Ten polls have been concluded since Rick Santorum effectively ended the Republican primary by suspending his presidential campaign on April 10th. And despite some seemingly outlier results (CNN has President Obama up 9 points on Mitt Romney, 52 percent to 43 percent), they all paint a strikingly similar picture of the electorate as the general election race begins. Here are five things common to almost every poll:
1. The race is close: If we average out the ten polls, including CNN’s, Obama has a statistically insignificant 2.2 point lead on Romney.
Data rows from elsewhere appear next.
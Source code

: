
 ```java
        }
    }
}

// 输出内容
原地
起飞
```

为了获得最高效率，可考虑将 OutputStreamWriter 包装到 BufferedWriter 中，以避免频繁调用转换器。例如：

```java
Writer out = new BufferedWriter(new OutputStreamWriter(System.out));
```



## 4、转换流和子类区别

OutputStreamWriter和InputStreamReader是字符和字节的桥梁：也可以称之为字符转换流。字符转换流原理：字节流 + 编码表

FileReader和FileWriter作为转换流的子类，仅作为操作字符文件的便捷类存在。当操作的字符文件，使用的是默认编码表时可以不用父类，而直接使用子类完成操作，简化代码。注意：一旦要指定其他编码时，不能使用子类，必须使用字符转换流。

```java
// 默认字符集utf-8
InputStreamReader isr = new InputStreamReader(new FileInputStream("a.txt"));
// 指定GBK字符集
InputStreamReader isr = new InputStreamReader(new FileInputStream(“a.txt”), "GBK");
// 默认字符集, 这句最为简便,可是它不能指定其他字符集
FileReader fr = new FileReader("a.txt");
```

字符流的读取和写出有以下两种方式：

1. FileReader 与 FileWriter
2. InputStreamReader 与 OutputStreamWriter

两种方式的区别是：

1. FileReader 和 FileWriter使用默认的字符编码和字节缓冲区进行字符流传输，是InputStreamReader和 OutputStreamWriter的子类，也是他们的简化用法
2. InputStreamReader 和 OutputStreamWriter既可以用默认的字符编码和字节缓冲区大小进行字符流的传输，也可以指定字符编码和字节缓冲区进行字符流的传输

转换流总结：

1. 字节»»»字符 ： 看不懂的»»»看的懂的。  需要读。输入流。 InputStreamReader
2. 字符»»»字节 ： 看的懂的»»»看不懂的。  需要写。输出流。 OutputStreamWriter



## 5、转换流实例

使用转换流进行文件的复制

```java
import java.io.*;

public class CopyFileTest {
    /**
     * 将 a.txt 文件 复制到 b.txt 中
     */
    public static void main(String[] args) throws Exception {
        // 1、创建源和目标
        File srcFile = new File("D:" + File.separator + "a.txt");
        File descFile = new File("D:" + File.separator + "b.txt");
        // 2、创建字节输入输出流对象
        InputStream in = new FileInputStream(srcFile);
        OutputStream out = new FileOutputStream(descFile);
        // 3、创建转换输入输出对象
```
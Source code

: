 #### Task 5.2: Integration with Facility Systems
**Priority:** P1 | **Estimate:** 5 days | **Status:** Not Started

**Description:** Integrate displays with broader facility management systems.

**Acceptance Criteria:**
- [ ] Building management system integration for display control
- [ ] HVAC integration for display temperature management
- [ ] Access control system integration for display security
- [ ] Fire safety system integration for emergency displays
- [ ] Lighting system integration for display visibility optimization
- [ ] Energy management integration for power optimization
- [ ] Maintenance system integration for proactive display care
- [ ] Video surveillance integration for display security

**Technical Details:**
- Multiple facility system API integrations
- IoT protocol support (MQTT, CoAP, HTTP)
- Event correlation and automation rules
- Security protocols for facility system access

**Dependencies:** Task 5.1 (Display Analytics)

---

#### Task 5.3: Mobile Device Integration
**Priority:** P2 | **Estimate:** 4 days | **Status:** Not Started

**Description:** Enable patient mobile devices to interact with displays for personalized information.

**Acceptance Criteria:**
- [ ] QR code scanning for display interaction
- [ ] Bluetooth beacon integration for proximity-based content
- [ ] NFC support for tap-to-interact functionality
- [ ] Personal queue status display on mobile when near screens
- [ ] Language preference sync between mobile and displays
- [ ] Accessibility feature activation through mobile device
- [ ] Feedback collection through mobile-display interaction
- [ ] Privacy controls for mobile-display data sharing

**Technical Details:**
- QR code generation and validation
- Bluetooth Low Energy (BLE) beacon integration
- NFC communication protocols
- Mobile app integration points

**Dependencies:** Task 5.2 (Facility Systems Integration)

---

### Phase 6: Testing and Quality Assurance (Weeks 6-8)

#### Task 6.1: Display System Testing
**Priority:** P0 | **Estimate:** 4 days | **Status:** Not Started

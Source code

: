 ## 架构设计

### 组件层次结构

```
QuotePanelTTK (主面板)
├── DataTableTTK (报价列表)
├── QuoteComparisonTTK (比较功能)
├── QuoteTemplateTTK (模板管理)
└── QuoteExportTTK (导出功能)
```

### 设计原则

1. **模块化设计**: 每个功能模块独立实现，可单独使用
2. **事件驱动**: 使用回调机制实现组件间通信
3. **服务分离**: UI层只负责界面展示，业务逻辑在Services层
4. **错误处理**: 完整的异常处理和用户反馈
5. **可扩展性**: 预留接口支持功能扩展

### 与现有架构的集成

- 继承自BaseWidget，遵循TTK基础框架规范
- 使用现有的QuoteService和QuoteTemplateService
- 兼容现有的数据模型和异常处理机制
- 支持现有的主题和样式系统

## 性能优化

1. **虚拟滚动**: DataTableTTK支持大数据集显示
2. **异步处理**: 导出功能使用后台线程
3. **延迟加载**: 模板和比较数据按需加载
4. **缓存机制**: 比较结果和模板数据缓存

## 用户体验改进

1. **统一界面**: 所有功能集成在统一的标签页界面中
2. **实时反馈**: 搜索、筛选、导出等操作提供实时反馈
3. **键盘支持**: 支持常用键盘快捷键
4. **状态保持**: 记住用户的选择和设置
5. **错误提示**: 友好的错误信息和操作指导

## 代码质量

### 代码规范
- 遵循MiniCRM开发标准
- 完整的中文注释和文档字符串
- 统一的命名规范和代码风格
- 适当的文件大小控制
2. Americans are not happy: No matter how you ask the question, Americans are not happy with the current state of their country. According to the Fox News poll, 67 percent of Americans are “not satisfied” with “the way things are going in the country today.” And 61 percent told The New York Times, the country has “seriously gotten off on the wrong track.”
3. The economy is going to be the top issue: Every poll has some combination of the “economy,” “jobs,” or both as the top issue on voters minds. According to Pew, “more than eight-in-ten voters say the economy (86%) and jobs (84%) are very important issues in deciding who to vote for this fall.”
4. Romney is better trusted on the economy: In almost every poll — again CNN is an outlier — Romney is more trusted on the economy than Obama. Even the NBC News/Wall Street Journal poll, which has Obama up 6 points in the head to head match up, has Romney winning on jobs. When asked which candidate has “good ideas for how to improve the economy,” 40 percent chose Romney and only 34 percent chose Obama.
5. Romney is still viewed negatively but more are viewing him favorably: Romney still has net negative favorability ratings in all the polls that asked the question, but he has improved his standing in each one. In March, NBC News showed only 28 percent of Americans viewed Romney positively while 39 percent viewed him negatively. In April, NBC has Romney ticking up to 33 percent positive and only 36 percent negative.
Romney: Romney addressed supporters at a shuttered industrial warehouse in Lorain, Ohio yesterday, in an attempt to highlight Obama’s failed economic policies. “It underscores the failure of this president’s policies with regard to getting the economy moving,’’ Romney said standing in front of a banner that read `Obama Isn’t Working.’ “If you want to know where his vision leads open your eyes.’’
Obama: According to the Associated Press, scandals are taking their toll on Obama: “It isn’t Mitt Romney who’s giving Barack Obama fits as the president moves into re-election mode. It’s those federal bureaucrats carousing in Las Vegas, the Secret Service consorting with Colombian prostitutes and U.S. soldiers posing with bloody enemy corpses. The scandals are taking a toll.”
Super PACs: American Crossroads, the pro-Republican super PAC co-founded by Karl Rove, and its nonprofit affiliate Crossroads GPS, will announce $100 million raised for both so far through March 31, 2012.
Around the Bigs
The Wall Street Journal, Economic Reports Fan Fears: Rising layoffs, falling home sales and slowing manufacturing activity are sparking fears that the economic recovery is headed for a springtime stall for the third year in a row.
The New York Times, Fears Rise That Recovery May Falter in the Spring: Some of the same spoilers that interrupted the recovery in 2010 and 2011 (rising gas prices and the European debt crisis) have emerged again, raising fears that the winter’s economic strength might dissipate in the spring.
Reuters, Obama oil margin plan could increase price swings: resident Barack Obama’s bid to dampen the influence of oil speculators by having regulators set trading margins could backfire, potentially making prices even more volatile and leaving crude dominated only by those with the deepest pockets.
The Los Angeles Times, House passes 20% tax cut for businesses: Despite a veto threat from President Obama, the Republican-led House approved a 20% tax cut for companies with fewer than 500 employees.
The New York Times, No Power, No Boom: A combination of government subsidies, price controls, and environmental regulations have slowed coal and natural gas development in India, putting the country’s economic growth in jeopardy.
In The Wall Street Journal, Karl Rove explains how Romney can beat the Buffett Rule.
The Weekly Standard‘s Jay Cost examines whether or not Romney can win back the suburbs.
At The Corner, The Heritage Foundation’s James Sherk promotes the Rewarding Achievement and Incentivizing Successful Employees (RAISE) Act, which would let employers pay productive employees more than the union rate.
The Washington Post‘s Ezra Klein tells us why he thinks America won’t go the way of Europe.
Talking Points Memo‘s Carl Franzen asks What Does The Battle Over California’s High Speed Rail Project Mean For America?
Salon‘s Josh Eidelson explains why Wisconsin unions are backing Dane County executive Kathleen Falk, who trails Milwaukee Mayor Tom Barrett in the Democratic primary to recall Gov. Scott Walker.